How to complete this task: The expected output is every line of the data exactly as shown, minus the images.

(Saved entries)
-*-
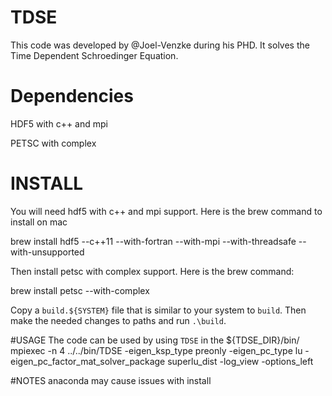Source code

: # TDSE
This code was developed by @Joel-Venzke during his PHD. It solves the Time Dependent Schroedinger Equation.

# Dependencies

HDF5 with c++ and mpi

PETSC with complex

# INSTALL
You will need hdf5 with c++ and mpi support. Here is the brew command to install on mac

brew install hdf5 --c++11 --with-fortran --with-mpi --with-threadsafe --with-unsupported

Then install petsc with complex support. Here is the brew command:

brew install petsc --with-complex

Copy a `build.${SYSTEM}` file that is similar to your system to `build`. Then make the needed changes to paths and run `.\build`.


#USAGE
The code can be used by using `TDSE` in the ${TDSE_DIR}/bin/
mpiexec -n 4 ../../bin/TDSE  -eigen_ksp_type preonly -eigen_pc_type lu -eigen_pc_factor_mat_solver_package superlu_dist -log_view -options_left


#NOTES
anaconda may cause issues with install
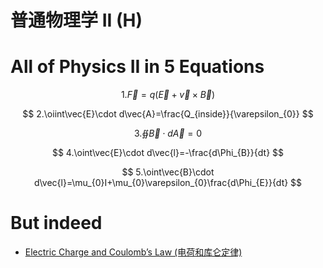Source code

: # 普通物理学 II (H)

# All of Physics II in 5 Equations

$$ 1.\vec{F}=q(\vec{E}+\vec{v}\times\vec{B}) $$

$$ 2.\oiint\vec{E}\cdot d\vec{A}=\frac{Q_{inside}}{\varepsilon_{0}} $$

$$ 3.\oiint\vec{B}\cdot d\vec{A}=0 $$

$$ 4.\oint\vec{E}\cdot d\vec{l}=-\frac{d\Phi_{B}}{dt} $$

$$ 5.\oint\vec{B}\cdot d\vec{l}=\mu_{0}I+\mu_{0}\varepsilon_{0}\frac{d\Phi_{E}}{dt} $$

# But indeed 

- [Electric Charge and Coulomb’s Law (电荷和库仑定律)](Ch25)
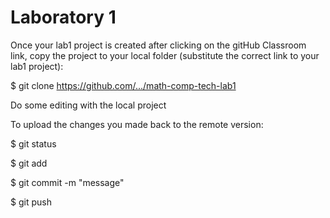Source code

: # Laboratory 1

Once your lab1 project is created after clicking on the gitHub Classroom link, copy the project to your local folder (substitute the correct link to your lab1 project):

$ git clone https://github.com/.../math-comp-tech-lab1

Do some editing with the local project

To upload the changes you made back to the remote version:

$ git status

$ git add <files>
  
$ git commit -m "message"

$ git push








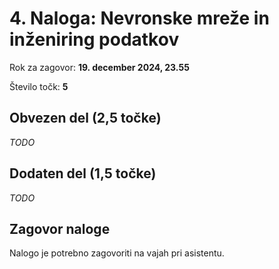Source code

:# 4. Naloga: Nevronske mreže in inženiring podatkov

Rok za zagovor: **19. december 2024, 23.55**

Število točk: **5** 

## Obvezen del (2,5 točke)
*TODO*

## Dodaten del (1,5 točke)
*TODO*

## Zagovor naloge
Nalogo je potrebno zagovoriti na vajah pri asistentu.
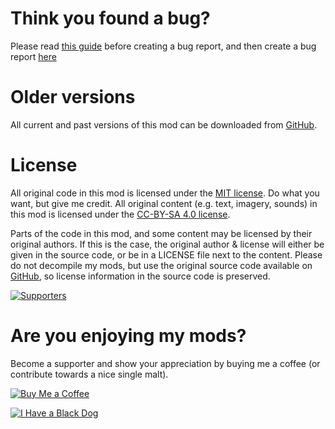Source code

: # Think you found a bug?

Please read [this guide](http://steamcommunity.com/sharedfiles/filedetails/?id=725234314) before creating a bug report,
and then create a bug report [here](https://github.com/{mod.git_user}/{mod.git_repo}/issues)

# Older versions

All current and past versions of this mod can be downloaded from [GitHub](https://github.com/{mod.git_user}/{mod.git_repo}/releases).

# License

All original code in this mod is licensed under the [MIT license](https://opensource.org/licenses/MIT). Do what you want, but give me credit.
All original content (e.g. text, imagery, sounds) in this mod is licensed under the [CC-BY-SA 4.0 license](http://creativecommons.org/licenses/by-sa/4.0/).

Parts of the code in this mod, and some content may be licensed by their original authors. If this is the case, the original author & license will either be given in the source code, or be in a LICENSE file next to the content. Please do not decompile my mods, but use the original source code available on [GitHub](https://github.com/{mod.git_user}/{mod.git_repo}/), so license information in the source code is preserved.

[![Supporters](https://banners.karel-kroeze.nl/donations.png)](https://ko-fi.com/fluffymods)

# Are you enjoying my mods?

Become a supporter and show your appreciation by buying me a coffee (or contribute towards a nice single malt).

[![Buy Me a Coffee]({config.donate_badge[global.format]})](https://ko-fi.com/fluffymods)

[![I Have a Black Dog](https://i.ibb.co/ss59Rwy/New-Project-2.png)](https://www.youtube.com/watch?v=XiCrniLQGYc)
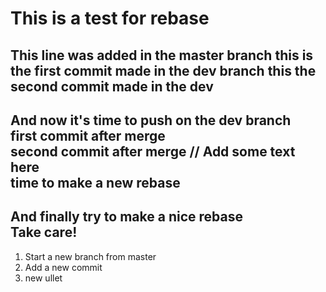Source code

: # This is a test for rebase
This line was added in the master branch
this is the first commit made in the dev branch
this the second commit made in the dev 
---
And now it's time to push on the dev branch     
first commit after merge       
second commit after merge // Add some text here        
time to make a new rebase
---
And finally try to make a nice rebase      
Take care!      
---
1. Start a new branch from master  
2. Add a new commit   
3. new ullet 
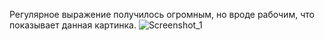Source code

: Регулярное выражение получилось огромным, но вроде рабочим, что показывает данная картинка.
![Screenshot_1](https://user-images.githubusercontent.com/60321176/206733547-1598999a-fcf0-49e5-8e70-1582af36ffd5.png)
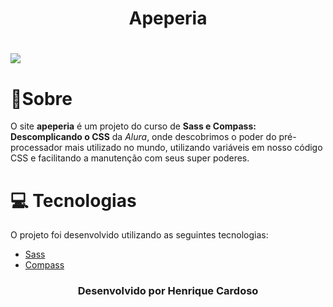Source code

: <h1 align="center">
   Apeperia
</h1>

<h1>
   <img src = imagens/site-apeperia.gif>
</h1>

# 🔖Sobre
O site **apeperia** é um projeto do curso de **Sass e Compass: Descomplicando o CSS** da *Alura*, onde descobrimos o poder do pré-processador mais utilizado no mundo, utilizando variáveis em nosso código CSS e facilitando a manutenção com seus super poderes.


# 💻 Tecnologias 

O projeto foi desenvolvido utilizando as seguintes tecnologias:

- [Sass](https://sass-lang.com/)
- [Compass](http://compass-style.org/)





<h3 align="center"> Desenvolvido por <b>Henrique Cardoso</h3>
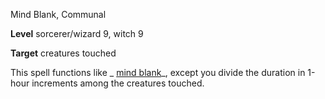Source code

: Mind Blank, Communal

**Level** sorcerer/wizard 9, witch 9

**Target** creatures touched

This spell functions like _ [mind blank](spells/mindBlank.md#_mind-blank)_, except you divide the duration in 1-hour increments among the creatures touched.

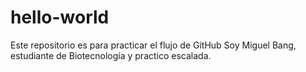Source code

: # hello-world
Este repositorio es para practicar el flujo de GitHub
Soy Miguel Bang, estudiante de Biotecnología y practico escalada.
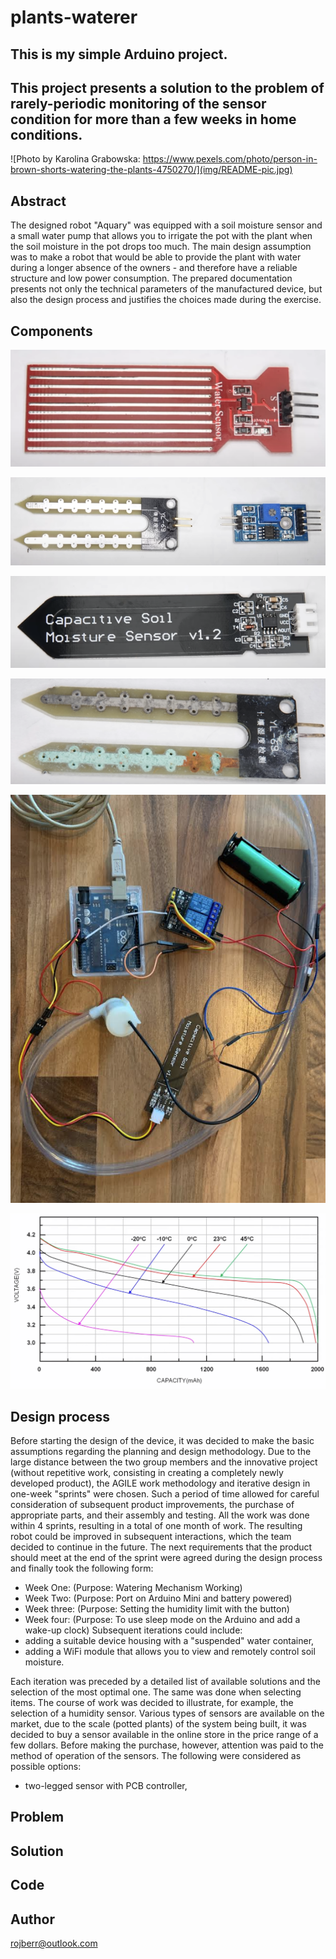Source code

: # plants-waterer

## This is my simple Arduino project.

## This project presents a solution to the problem of rarely-periodic monitoring of the sensor condition for more than a few weeks in home conditions.

![Photo by Karolina Grabowska: https://www.pexels.com/photo/person-in-brown-shorts-watering-the-plants-4750270/](img/README-pic.jpg)

## Abstract

The designed robot "Aquary" was equipped with a soil moisture sensor and a small water pump that allows you to irrigate the pot with the plant when the soil moisture in the pot drops too much. The main design assumption was to make a robot that would be able to provide the plant with water during a longer absence of the owners - and therefore have a reliable structure and low power consumption. The prepared documentation presents not only the technical parameters of the manufactured device, but also the design process and justifies the choices made during the exercise.

## Components

![sensor2](img/sensor2.png)

![sensor1](img/sensor1.png)

![sensor3](img/sensor3.png)

![sensor4](img/sensor4.png)

![prototype](img/prototype.png)

![capacity](img/capacity.png)

## Design process

Before starting the design of the device, it was decided to make the basic assumptions regarding the planning and design methodology. Due to the large distance between the two group members and the innovative project (without repetitive work, consisting in creating a completely newly developed product), the AGILE work methodology and iterative design in one-week "sprints" were chosen. Such a period of time allowed for careful consideration of subsequent product improvements, the purchase of appropriate parts, and their assembly and testing.
All the work was done within 4 sprints, resulting in a total of one month of work. The resulting robot could be improved in subsequent interactions, which the team decided to continue in the future.
The next requirements that the product should meet at the end of the sprint were agreed during the design process and finally took the following form:

- Week One: (Purpose: Watering Mechanism Working)
- Week Two: (Purpose: Port on Arduino Mini and battery powered)
- Week three: (Purpose: Setting the humidity limit with the button)
- Week four: (Purpose: To use sleep mode on the Arduino and add a wake-up clock)
  Subsequent iterations could include:
- adding a suitable device housing with a "suspended" water container,
- adding a WiFi module that allows you to view and remotely control soil moisture.

Each iteration was preceded by a detailed list of available solutions and the selection of the most optimal one. The same was done when selecting items. The course of work was decided to illustrate, for example, the selection of a humidity sensor.
Various types of sensors are available on the market, due to the scale (potted plants) of the system being built, it was decided to buy a sensor available in the online store in the price range of a few dollars. Before making the purchase, however, attention was paid to the method of operation of the sensors. The following were considered as possible options:

- two-legged sensor with PCB controller,

## Problem

## Solution

## Code

## Author

rojberr@outlook.com
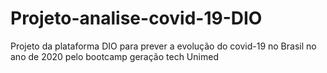 # Projeto-analise-covid-19-DIO
Projeto da plataforma DIO para prever a evolução do covid-19 no Brasil no ano de 2020 pelo bootcamp geração tech Unimed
-*-
Output for this task:
Source code

: # TDSE
This code was developed by @Joel-Venzke during his PHD. It solves the Time Dependent Schroedinger Equation.

# Dependencies

HDF5 with c++ and mpi

PETSC with complex

# INSTALL
You will need hdf5 with c++ and mpi support. Here is the brew command to install on mac

brew install hdf5 --c++11 --with-fortran --with-mpi --with-threadsafe --with-unsupported

Then install petsc with complex support. Here is the brew command:

brew install petsc --with-complex

Copy a `build.${SYSTEM}` file that is similar to your system to `build`. Then make the needed changes to paths and run `.\build`.


#USAGE
The code can be used by using `TDSE` in the ${TDSE_DIR}/bin/
mpiexec -n 4 ../../bin/TDSE  -eigen_ksp_type preonly -eigen_pc_type lu -eigen_pc_factor_mat_solver_package superlu_dist -log_view -options_left


#NOTES
anaconda may cause issues with install
Source code

: # 普通物理学 II (H)

# All of Physics II in 5 Equations

$$ 1.\vec{F}=q(\vec{E}+\vec{v}\times\vec{B}) $$

$$ 2.\oiint\vec{E}\cdot d\vec{A}=\frac{Q_{inside}}{\varepsilon_{0}} $$

$$ 3.\oiint\vec{B}\cdot d\vec{A}=0 $$

$$ 4.\oint\vec{E}\cdot d\vec{l}=-\frac{d\Phi_{B}}{dt} $$

$$ 5.\oint\vec{B}\cdot d\vec{l}=\mu_{0}I+\mu_{0}\varepsilon_{0}\frac{d\Phi_{E}}{dt} $$

# But indeed 

- [Electric Charge and Coulomb’s Law (电荷和库仑定律)](Ch25)
Source code

: # Laboratory 1

Once your lab1 project is created after clicking on the gitHub Classroom link, copy the project to your local folder (substitute the correct link to your lab1 project):

$ git clone https://github.com/.../math-comp-tech-lab1

Do some editing with the local project

To upload the changes you made back to the remote version:

$ git status

$ git add <files>
  
$ git commit -m "message"

$ git push








Source code

:# 4. Naloga: Nevronske mreže in inženiring podatkov

Rok za zagovor: **19. december 2024, 23.55**

Število točk: **5** 

## Obvezen del (2,5 točke)
*TODO*

## Dodaten del (1,5 točke)
*TODO*

## Zagovor naloge
Nalogo je potrebno zagovoriti na vajah pri asistentu.
Source code

: # Think you found a bug?

Please read [this guide](http://steamcommunity.com/sharedfiles/filedetails/?id=725234314) before creating a bug report,
and then create a bug report [here](https://github.com/{mod.git_user}/{mod.git_repo}/issues)

# Older versions

All current and past versions of this mod can be downloaded from [GitHub](https://github.com/{mod.git_user}/{mod.git_repo}/releases).

# License

All original code in this mod is licensed under the [MIT license](https://opensource.org/licenses/MIT). Do what you want, but give me credit.
All original content (e.g. text, imagery, sounds) in this mod is licensed under the [CC-BY-SA 4.0 license](http://creativecommons.org/licenses/by-sa/4.0/).

Parts of the code in this mod, and some content may be licensed by their original authors. If this is the case, the original author & license will either be given in the source code, or be in a LICENSE file next to the content. Please do not decompile my mods, but use the original source code available on [GitHub](https://github.com/{mod.git_user}/{mod.git_repo}/), so license information in the source code is preserved.

[![Supporters](https://banners.karel-kroeze.nl/donations.png)](https://ko-fi.com/fluffymods)

# Are you enjoying my mods?

Become a supporter and show your appreciation by buying me a coffee (or contribute towards a nice single malt).

[![Buy Me a Coffee]({config.donate_badge[global.format]})](https://ko-fi.com/fluffymods)

[![I Have a Black Dog](https://i.ibb.co/ss59Rwy/New-Project-2.png)](https://www.youtube.com/watch?v=XiCrniLQGYc)
Source code

: # This is a test for rebase
This line was added in the master branch
this is the first commit made in the dev branch
this the second commit made in the dev 
---
And now it's time to push on the dev branch     
first commit after merge       
second commit after merge // Add some text here        
time to make a new rebase
---
And finally try to make a nice rebase      
Take care!      
---
1. Start a new branch from master  
2. Add a new commit   
3. new ullet 
Source code

: Регулярное выражение получилось огромным, но вроде рабочим, что показывает данная картинка.
![Screenshot_1](https://user-images.githubusercontent.com/60321176/206733547-1598999a-fcf0-49e5-8e70-1582af36ffd5.png)
Source code

: <h1 align="center">
   Apeperia
</h1>

<h1>
   <img src = imagens/site-apeperia.gif>
</h1>

# 🔖Sobre
O site **apeperia** é um projeto do curso de **Sass e Compass: Descomplicando o CSS** da *Alura*, onde descobrimos o poder do pré-processador mais utilizado no mundo, utilizando variáveis em nosso código CSS e facilitando a manutenção com seus super poderes.


# 💻 Tecnologias 

O projeto foi desenvolvido utilizando as seguintes tecnologias:

- [Sass](https://sass-lang.com/)
- [Compass](http://compass-style.org/)





<h3 align="center"> Desenvolvido por <b>Henrique Cardoso</h3>
Source code

: Mind Blank, Communal

**Level** sorcerer/wizard 9, witch 9

**Target** creatures touched

This spell functions like _ [mind blank](spells/mindBlank.md#_mind-blank)_, except you divide the duration in 1-hour increments among the creatures touched.

Source code

: # hello-world
Este repositorio es para practicar el flujo de GitHub
Soy Miguel Bang, estudiante de Biotecnología y practico escalada.
Source code

: # plants-waterer

## This is my simple Arduino project.

## This project presents a solution to the problem of rarely-periodic monitoring of the sensor condition for more than a few weeks in home conditions.

![Photo by Karolina Grabowska: https://www.pexels.com/photo/person-in-brown-shorts-watering-the-plants-4750270/](img/README-pic.jpg)

## Abstract

The designed robot "Aquary" was equipped with a soil moisture sensor and a small water pump that allows you to irrigate the pot with the plant when the soil moisture in the pot drops too much. The main design assumption was to make a robot that would be able to provide the plant with water during a longer absence of the owners - and therefore have a reliable structure and low power consumption. The prepared documentation presents not only the technical parameters of the manufactured device, but also the design process and justifies the choices made during the exercise.

## Components

![sensor2](img/sensor2.png)

![sensor1](img/sensor1.png)

![sensor3](img/sensor3.png)

![sensor4](img/sensor4.png)

![prototype](img/prototype.png)

![capacity](img/capacity.png)

## Design process

Before starting the design of the device, it was decided to make the basic assumptions regarding the planning and design methodology. Due to the large distance between the two group members and the innovative project (without repetitive work, consisting in creating a completely newly developed product), the AGILE work methodology and iterative design in one-week "sprints" were chosen. Such a period of time allowed for careful consideration of subsequent product improvements, the purchase of appropriate parts, and their assembly and testing.
All the work was done within 4 sprints, resulting in a total of one month of work. The resulting robot could be improved in subsequent interactions, which the team decided to continue in the future.
The next requirements that the product should meet at the end of the sprint were agreed during the design process and finally took the following form:

- Week One: (Purpose: Watering Mechanism Working)
- Week Two: (Purpose: Port on Arduino Mini and battery powered)
- Week three: (Purpose: Setting the humidity limit with the button)
- Week four: (Purpose: To use sleep mode on the Arduino and add a wake-up clock)
  Subsequent iterations could include:
- adding a suitable device housing with a "suspended" water container,
- adding a WiFi module that allows you to view and remotely control soil moisture.

Each iteration was preceded by a detailed list of available solutions and the selection of the most optimal one. The same was done when selecting items. The course of work was decided to illustrate, for example, the selection of a humidity sensor.
Various types of sensors are available on the market, due to the scale (potted plants) of the system being built, it was decided to buy a sensor available in the online store in the price range of a few dollars. Before making the purchase, however, attention was paid to the method of operation of the sensors. The following were considered as possible options:

- two-legged sensor with PCB controller,

## Problem

## Solution

## Code

## Author

rojberr@outlook.com
 # Projeto-analise-covid-19-DIO
Projeto da plataforma DIO para prever a evolução do covid-19 no Brasil no ano de 2020 pelo bootcamp geração tech Unimed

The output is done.